The FOMC, Federal Open Market Committee, is the branch of the U.S. Federal Reserve responsible for setting the benchmark federal funds rate: the interest rate that U.S. banks charge each other for overnight lending. It is made up of 12 voting members, the 7 members of the Federal Reserve Board of Governors, plus 5 of the 12 Federal Reserve Bank presidents on a rotating basis. All 19 members attend meetings and contribute to the Fed’s economic projections, but only 12 vote on any given rate decision.
The FOMC meets eight times per year, roughly every six weeks, to decide whether to raise, cut, or hold that benchmark rate. Because the federal funds rate influences borrowing costs across the entire economy, mortgages, business loans, and the strength of the U.S. dollar, it is widely regarded as the single most influential interest rate in global finance.
Where rates stand today: The federal funds rate currently sits at 3.50%–3.75%, following three consecutive 25 basis point cuts in September, October, and December 2025, which brought it down from 4.50%–4.75%. The Fed has paused that cutting cycle since then, holding at the January 2026 meeting and almost certainly holding again on March 18.
To understand how interest rate cycles interact with digital asset markets, see our beginner’s guide on what quantitative easing means for crypto.

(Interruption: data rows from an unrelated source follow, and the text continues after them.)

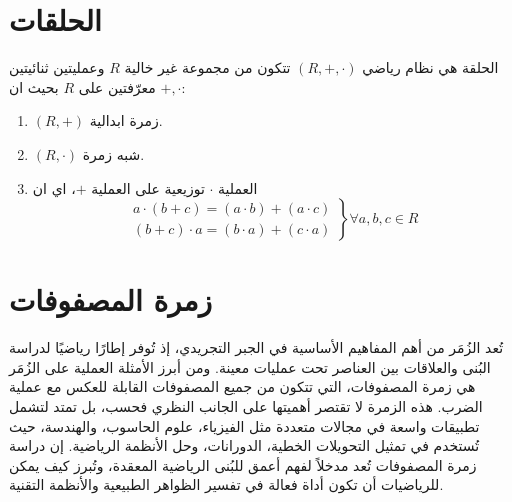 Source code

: \section{الحلقات}
\begin{definition}
	الحلقة هي نظام رياضي $(R, +, \cdot)$ تتكون من مجموعة غير خالية $R$ وعمليتين ثنائيتين $+, \cdot$ معرّفتين على $R$ بحيث ان:
	\begin{enumerate}
		\item $(R, +)$ زمرة ابدالية.
		\item $(R, \cdot)$ شبه زمرة.
		\item العملية $\cdot$ توزيعية على العملية $+$، اي ان
		\[\left.
		\begin{array}{c}
			a\cdot(b+c) = (a\cdot b) + (a\cdot c)\\
			(b+c)\cdot a=(b\cdot a)+(c\cdot a)
		\end{array}\right\} \forall a,b,c\in R
		\] 
	\end{enumerate}
\end{definition}

\section{زمرة المصفوفات}
تُعد الزُمَر من أهم المفاهيم الأساسية في الجبر التجريدي، إذ تُوفر إطارًا رياضيًا لدراسة البُنى والعلاقات بين العناصر تحت عمليات معينة. ومن أبرز الأمثلة العملية على الزُمَر هي زمرة المصفوفات، التي تتكون من جميع المصفوفات القابلة للعكس مع عملية الضرب. هذه الزمرة لا تقتصر أهميتها على الجانب النظري فحسب، بل تمتد لتشمل تطبيقات واسعة في مجالات متعددة مثل الفيزياء، علوم الحاسوب، والهندسة، حيث تُستخدم في تمثيل التحويلات الخطية، الدورانات، وحل الأنظمة الرياضية. إن دراسة زمرة المصفوفات تُعد مدخلاً لفهم أعمق للبُنى الرياضية المعقدة، وتُبرز كيف يمكن للرياضيات أن تكون أداة فعالة في تفسير الظواهر الطبيعية والأنظمة التقنية.



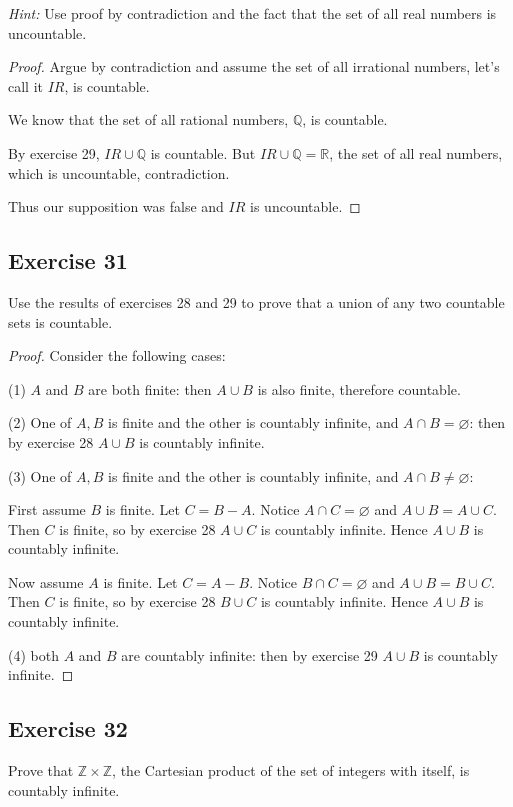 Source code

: \documentclass[14pt]{extarticle}
\newcommand{\es}{\varnothing}
\newcommand{\R}{\mathbb{R}}
\newcommand{\Q}{\mathbb{Q}}
\newcommand{\Z}{\mathbb{Z}}
\begin{document}
{\it Hint:} Use proof by contradiction and the fact that the set of all real numbers is uncountable.

\begin{proof}
Argue by contradiction and assume the set of all irrational numbers, let's call it $IR$, is countable.

We know that the set of all rational numbers, $\Q$, is countable.

By exercise 29, \(IR \cup \Q\) is countable. But \(IR \cup \Q = \R\), the set of all real numbers, which is 
uncountable, contradiction.

Thus our supposition was false and $IR$ is uncountable.
\end{proof}

\subsection{Exercise 31}
Use the results of exercises 28 and 29 to prove that a union of any two countable sets is countable.

\begin{proof}
Consider the following cases: 

(1) $A$ and $B$ are both finite: then \(A \cup B\) is also finite, therefore countable.

(2) One of $A, B$ is finite and the other is countably infinite, and \(A \cap B = \es\): then by exercise 28 
\(A \cup B\) is countably infinite.

(3) One of $A, B$ is finite and the other is countably infinite, and \(A \cap B \neq \es\): 

First assume $B$ is finite. Let \(C = B - A\). Notice \(A \cap C = \es\) and \(A \cup B = A \cup C\). Then $C$ is finite, so by exercise 28 \(A \cup C\) is countably infinite. Hence \(A \cup B\) is countably infinite.

Now assume $A$ is finite. Let \(C = A - B\). Notice \(B \cap C = \es\) and \(A \cup B = B \cup C\). Then $C$ is finite, so by exercise 28 \(B \cup C\) is countably infinite. Hence \(A \cup B\) is countably infinite.

(4) both $A$ and $B$ are countably infinite: then by exercise 29 \(A \cup B\) is countably infinite.
\end{proof}

\subsection{Exercise 32}
Prove that \(\Z \times \Z\), the Cartesian product of the set of integers with itself, is countably infinite.
\end{document}
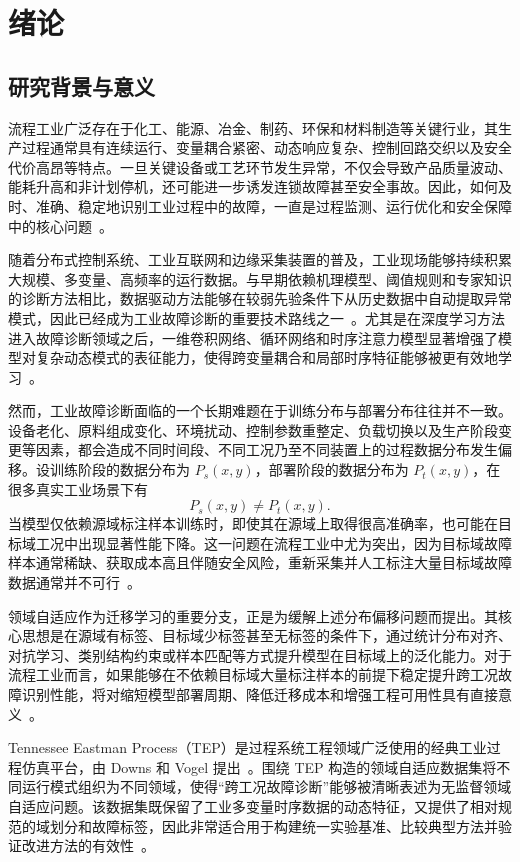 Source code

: \chapter{绪论}

\section{研究背景与意义}
流程工业广泛存在于化工、能源、冶金、制药、环保和材料制造等关键行业，其生产过程通常具有连续运行、变量耦合紧密、动态响应复杂、控制回路交织以及安全代价高昂等特点。一旦关键设备或工艺环节发生异常，不仅会导致产品质量波动、能耗升高和非计划停机，还可能进一步诱发连锁故障甚至安全事故。因此，如何及时、准确、稳定地识别工业过程中的故障，一直是过程监测、运行优化和安全保障中的核心问题~\cite{qin2012survey,ge2017review}。

随着分布式控制系统、工业互联网和边缘采集装置的普及，工业现场能够持续积累大规模、多变量、高频率的运行数据。与早期依赖机理模型、阈值规则和专家知识的诊断方法相比，数据驱动方法能够在较弱先验条件下从历史数据中自动提取异常模式，因此已经成为工业故障诊断的重要技术路线之一~\cite{taqvi2021review,yu2023challenges}。尤其是在深度学习方法进入故障诊断领域之后，一维卷积网络、循环网络和时序注意力模型显著增强了模型对复杂动态模式的表征能力，使得跨变量耦合和局部时序特征能够被更有效地学习~\cite{wu2018dcnn}。

然而，工业故障诊断面临的一个长期难题在于训练分布与部署分布往往并不一致。设备老化、原料组成变化、环境扰动、控制参数重整定、负载切换以及生产阶段变更等因素，都会造成不同时间段、不同工况乃至不同装置上的过程数据分布发生偏移。设训练阶段的数据分布为 $P_s(x,y)$，部署阶段的数据分布为 $P_t(x,y)$，在很多真实工业场景下有
\begin{equation}
P_s(x,y)\neq P_t(x,y).
\end{equation}
当模型仅依赖源域标注样本训练时，即使其在源域上取得很高准确率，也可能在目标域工况中出现显著性能下降。这一问题在流程工业中尤为突出，因为目标域故障样本通常稀缺、获取成本高且伴随安全风险，重新采集并人工标注大量目标域故障数据通常并不可行~\cite{pan2009survey,wu2020transfer}。

领域自适应作为迁移学习的重要分支，正是为缓解上述分布偏移问题而提出。其核心思想是在源域有标签、目标域少标签甚至无标签的条件下，通过统计分布对齐、对抗学习、类别结构约束或样本匹配等方式提升模型在目标域上的泛化能力。对于流程工业而言，如果能够在不依赖目标域大量标注样本的前提下稳定提升跨工况故障识别性能，将对缩短模型部署周期、降低迁移成本和增强工程可用性具有直接意义~\cite{wang2020lda,qin2023dynamic}。

Tennessee Eastman Process（TEP）是过程系统工程领域广泛使用的经典工业过程仿真平台，由 Downs 和 Vogel 提出~\cite{downs1993plant}。围绕 TEP 构造的领域自适应数据集将不同运行模式组织为不同领域，使得“跨工况故障诊断”能够被清晰表述为无监督领域自适应问题。该数据集既保留了工业多变量时序数据的动态特征，又提供了相对规范的域划分和故障标签，因此非常适合用于构建统一实验基准、比较典型方法并验证改进方法的有效性~\cite{montesuma2023benchmark}。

2. Why the March 18 Meeting Is Anything but Routine
The outcome of the March 18 rate decision is largely expected to remain unchanged, with the CME Group FedWatch Tool indicating a 94.1% probability that the Federal Reserve will hold interest rates steady. What makes this meeting significant is the context surrounding it. Three distinct factors elevate it well above a standard pause meeting.
2.1. Layer 1: Today’s CPI Data, The Calm Before the Storm
On March 11, 2026, exactly one week before the rate announcement, the U.S. Bureau of Labor Statistics published the February Consumer Price Index (CPI) report. Here is what it showed, verified directly from the BLS release:
- Headline CPI: +2.4% year-over-year, unchanged from January, in line with forecasts
- Core CPI (excluding food and energy): +2.5% year-over-year, also unchanged from January
- Monthly CPI: +0.3%, up slightly from January’s +0.2%
- Energy rose 0.6% for the month; shelter rose 0.2%; food rose 0.4%
On the surface, these readings look stable. But there is an important limitation in this data that the Fed is fully aware of.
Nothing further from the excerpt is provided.